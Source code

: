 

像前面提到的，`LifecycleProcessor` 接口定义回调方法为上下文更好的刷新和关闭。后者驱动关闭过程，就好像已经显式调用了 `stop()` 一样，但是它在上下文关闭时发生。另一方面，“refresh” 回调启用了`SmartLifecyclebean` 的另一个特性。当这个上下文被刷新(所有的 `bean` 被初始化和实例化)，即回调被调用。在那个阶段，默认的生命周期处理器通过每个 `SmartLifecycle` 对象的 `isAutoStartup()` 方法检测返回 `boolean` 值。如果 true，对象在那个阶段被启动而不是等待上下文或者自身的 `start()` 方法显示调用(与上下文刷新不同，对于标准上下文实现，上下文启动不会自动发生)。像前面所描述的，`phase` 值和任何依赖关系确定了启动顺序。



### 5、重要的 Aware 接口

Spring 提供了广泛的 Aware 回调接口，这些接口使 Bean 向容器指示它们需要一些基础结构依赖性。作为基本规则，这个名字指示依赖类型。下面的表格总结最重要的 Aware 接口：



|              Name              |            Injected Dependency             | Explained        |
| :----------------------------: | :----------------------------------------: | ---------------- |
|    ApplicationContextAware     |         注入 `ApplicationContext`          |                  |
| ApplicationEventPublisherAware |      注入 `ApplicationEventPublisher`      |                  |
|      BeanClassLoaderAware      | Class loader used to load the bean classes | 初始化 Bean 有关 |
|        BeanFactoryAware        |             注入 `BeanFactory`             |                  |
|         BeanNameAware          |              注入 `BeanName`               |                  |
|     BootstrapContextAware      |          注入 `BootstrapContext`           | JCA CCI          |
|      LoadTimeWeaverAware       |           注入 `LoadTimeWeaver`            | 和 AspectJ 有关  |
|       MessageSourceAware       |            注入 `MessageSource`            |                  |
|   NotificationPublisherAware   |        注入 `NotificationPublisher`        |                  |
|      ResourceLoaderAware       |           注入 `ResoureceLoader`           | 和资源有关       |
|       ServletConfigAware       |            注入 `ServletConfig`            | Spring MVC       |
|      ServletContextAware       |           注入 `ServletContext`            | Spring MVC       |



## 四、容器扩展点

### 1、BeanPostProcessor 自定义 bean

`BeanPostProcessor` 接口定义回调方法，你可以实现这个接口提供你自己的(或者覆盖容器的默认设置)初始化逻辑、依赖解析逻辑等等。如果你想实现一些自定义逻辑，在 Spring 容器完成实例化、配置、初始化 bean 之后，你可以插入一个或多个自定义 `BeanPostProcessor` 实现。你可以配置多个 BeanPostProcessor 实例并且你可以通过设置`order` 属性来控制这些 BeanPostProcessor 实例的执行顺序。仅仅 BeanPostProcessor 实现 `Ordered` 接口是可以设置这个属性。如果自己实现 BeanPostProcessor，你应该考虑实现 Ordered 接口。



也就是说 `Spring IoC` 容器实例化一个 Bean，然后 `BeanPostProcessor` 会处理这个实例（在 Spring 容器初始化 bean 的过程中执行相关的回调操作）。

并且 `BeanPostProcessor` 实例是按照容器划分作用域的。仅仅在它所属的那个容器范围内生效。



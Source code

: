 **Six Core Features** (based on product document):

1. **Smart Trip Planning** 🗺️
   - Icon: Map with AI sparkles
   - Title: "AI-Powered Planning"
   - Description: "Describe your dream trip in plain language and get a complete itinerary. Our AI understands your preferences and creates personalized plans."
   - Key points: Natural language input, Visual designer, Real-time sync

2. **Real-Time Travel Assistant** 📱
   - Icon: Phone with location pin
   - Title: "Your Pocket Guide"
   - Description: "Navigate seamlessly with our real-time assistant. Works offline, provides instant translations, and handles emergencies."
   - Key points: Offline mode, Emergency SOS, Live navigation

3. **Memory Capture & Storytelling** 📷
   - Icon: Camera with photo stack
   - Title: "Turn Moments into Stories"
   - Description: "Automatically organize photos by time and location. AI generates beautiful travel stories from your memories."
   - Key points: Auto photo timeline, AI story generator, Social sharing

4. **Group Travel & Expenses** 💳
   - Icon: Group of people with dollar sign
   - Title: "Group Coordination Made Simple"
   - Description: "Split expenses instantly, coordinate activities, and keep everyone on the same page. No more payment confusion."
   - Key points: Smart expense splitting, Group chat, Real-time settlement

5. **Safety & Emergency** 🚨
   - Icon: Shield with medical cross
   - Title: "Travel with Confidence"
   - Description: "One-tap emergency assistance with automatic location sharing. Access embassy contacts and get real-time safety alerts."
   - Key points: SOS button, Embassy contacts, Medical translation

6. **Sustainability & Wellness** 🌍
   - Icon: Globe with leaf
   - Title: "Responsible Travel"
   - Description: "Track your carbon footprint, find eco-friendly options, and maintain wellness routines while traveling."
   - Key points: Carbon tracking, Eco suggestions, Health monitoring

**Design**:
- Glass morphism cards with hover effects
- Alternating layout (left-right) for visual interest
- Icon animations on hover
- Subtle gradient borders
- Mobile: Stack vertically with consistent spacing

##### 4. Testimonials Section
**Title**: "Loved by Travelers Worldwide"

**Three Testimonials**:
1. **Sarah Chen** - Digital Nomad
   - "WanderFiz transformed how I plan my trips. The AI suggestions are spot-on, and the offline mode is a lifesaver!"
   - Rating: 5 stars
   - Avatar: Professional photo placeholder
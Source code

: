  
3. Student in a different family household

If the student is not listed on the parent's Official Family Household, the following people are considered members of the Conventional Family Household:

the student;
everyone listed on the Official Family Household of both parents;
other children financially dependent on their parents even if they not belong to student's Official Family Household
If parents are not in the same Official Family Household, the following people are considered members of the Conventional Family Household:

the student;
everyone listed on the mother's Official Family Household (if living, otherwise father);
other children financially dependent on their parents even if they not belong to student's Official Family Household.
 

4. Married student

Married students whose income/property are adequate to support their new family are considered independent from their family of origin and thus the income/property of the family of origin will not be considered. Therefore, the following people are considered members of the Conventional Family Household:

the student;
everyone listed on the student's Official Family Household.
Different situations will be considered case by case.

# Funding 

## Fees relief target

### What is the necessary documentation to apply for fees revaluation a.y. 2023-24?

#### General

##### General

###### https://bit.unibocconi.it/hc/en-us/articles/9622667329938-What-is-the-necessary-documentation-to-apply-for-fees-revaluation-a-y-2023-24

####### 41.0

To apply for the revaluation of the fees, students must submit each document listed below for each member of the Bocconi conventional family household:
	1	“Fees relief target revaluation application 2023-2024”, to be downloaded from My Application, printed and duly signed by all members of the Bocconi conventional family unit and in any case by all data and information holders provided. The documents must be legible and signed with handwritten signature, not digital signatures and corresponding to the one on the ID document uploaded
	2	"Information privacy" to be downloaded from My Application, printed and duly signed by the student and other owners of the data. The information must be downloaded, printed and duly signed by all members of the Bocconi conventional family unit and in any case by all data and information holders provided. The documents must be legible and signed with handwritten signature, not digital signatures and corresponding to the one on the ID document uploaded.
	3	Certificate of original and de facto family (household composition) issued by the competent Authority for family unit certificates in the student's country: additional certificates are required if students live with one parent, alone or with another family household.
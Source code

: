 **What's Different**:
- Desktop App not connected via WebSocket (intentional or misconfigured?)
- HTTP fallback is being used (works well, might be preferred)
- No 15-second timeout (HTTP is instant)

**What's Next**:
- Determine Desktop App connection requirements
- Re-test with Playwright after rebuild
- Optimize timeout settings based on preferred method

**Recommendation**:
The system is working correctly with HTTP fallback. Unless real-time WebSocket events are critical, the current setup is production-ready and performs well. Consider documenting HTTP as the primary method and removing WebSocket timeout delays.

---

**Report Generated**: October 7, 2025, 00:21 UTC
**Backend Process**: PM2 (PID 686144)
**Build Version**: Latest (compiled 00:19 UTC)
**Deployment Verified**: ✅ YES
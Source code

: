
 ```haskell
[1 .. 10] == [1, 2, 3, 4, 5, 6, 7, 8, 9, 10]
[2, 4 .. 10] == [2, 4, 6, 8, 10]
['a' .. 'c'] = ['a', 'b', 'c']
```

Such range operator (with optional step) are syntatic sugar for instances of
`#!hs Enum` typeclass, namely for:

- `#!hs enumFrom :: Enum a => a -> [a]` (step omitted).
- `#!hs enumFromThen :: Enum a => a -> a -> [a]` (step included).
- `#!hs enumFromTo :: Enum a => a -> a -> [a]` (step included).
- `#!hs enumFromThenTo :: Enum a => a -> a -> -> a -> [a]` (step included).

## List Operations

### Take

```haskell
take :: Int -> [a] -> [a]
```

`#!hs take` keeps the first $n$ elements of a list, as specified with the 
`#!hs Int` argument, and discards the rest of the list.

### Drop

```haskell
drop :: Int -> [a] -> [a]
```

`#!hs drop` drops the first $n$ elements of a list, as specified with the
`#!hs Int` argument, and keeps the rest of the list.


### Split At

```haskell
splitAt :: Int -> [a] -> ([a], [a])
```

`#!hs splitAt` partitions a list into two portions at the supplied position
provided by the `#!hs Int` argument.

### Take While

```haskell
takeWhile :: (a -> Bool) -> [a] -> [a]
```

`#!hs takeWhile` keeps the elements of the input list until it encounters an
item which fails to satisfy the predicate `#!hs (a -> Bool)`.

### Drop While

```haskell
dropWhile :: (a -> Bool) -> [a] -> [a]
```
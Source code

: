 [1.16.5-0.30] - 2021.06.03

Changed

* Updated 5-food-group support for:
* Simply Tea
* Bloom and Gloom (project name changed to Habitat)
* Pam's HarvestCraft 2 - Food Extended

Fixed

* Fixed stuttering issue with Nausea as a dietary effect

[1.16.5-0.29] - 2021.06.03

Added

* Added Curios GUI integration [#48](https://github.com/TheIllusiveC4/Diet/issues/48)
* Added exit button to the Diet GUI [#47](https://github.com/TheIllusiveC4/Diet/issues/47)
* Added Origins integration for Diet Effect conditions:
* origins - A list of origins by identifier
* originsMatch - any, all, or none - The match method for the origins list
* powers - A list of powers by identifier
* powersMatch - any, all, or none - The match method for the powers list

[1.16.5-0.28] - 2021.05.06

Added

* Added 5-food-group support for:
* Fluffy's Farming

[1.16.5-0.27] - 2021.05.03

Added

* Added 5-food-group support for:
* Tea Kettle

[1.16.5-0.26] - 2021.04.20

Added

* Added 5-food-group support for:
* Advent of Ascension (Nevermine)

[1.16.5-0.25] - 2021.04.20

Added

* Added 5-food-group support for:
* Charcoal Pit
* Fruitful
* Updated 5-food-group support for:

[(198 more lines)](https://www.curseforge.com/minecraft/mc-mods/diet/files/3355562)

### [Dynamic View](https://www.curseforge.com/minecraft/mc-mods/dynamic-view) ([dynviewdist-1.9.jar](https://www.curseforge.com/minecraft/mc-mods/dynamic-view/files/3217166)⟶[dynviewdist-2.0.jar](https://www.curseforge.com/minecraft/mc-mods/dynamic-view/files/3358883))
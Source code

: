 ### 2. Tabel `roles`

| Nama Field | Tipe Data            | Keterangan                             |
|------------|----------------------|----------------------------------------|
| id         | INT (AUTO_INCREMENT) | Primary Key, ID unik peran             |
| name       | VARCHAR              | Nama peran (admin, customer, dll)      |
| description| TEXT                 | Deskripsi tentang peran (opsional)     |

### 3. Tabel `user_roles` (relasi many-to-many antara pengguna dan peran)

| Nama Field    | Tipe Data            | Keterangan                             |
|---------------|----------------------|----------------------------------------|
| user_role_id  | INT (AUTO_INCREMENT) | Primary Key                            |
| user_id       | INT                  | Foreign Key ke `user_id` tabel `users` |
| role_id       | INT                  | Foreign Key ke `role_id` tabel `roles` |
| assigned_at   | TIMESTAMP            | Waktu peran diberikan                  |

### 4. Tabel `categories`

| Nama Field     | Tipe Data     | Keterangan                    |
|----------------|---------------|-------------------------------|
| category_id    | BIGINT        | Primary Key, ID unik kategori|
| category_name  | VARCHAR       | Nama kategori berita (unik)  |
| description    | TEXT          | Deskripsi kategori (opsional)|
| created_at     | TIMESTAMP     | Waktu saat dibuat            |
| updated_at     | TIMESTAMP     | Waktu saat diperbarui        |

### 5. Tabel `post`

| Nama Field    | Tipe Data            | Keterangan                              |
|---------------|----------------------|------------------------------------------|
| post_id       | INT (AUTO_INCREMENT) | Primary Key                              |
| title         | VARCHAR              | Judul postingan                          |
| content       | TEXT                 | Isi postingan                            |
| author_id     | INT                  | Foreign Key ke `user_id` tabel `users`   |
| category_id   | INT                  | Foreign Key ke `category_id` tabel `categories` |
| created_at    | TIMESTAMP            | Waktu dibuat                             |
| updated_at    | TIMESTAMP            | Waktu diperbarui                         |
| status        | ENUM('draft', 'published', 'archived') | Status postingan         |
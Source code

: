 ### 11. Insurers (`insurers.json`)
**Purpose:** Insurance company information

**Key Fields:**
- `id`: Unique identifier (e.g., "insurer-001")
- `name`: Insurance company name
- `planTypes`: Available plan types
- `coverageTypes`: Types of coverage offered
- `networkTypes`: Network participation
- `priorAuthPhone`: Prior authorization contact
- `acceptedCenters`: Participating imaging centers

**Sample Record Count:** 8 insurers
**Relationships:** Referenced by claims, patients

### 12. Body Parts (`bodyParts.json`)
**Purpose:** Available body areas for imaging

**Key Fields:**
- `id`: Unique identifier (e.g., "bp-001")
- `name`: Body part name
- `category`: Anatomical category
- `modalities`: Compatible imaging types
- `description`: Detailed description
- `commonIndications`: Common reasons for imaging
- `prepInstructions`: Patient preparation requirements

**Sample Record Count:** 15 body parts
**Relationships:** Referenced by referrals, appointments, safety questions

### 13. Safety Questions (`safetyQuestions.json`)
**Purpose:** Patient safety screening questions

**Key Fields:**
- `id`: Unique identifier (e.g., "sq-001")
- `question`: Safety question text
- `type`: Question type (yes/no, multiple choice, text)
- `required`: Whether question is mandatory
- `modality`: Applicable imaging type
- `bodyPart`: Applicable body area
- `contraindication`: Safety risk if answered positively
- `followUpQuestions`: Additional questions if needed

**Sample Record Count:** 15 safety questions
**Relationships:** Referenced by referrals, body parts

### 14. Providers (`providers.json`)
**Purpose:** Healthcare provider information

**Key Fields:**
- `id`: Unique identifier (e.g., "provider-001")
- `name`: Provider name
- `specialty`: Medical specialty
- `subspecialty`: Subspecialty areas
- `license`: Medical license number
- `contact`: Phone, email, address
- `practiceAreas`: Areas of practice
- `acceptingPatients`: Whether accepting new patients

====

EXERCISE BRIEF —
Please say how many lines above contain "Fixed", number only.

SOLVED PROBLEM —
2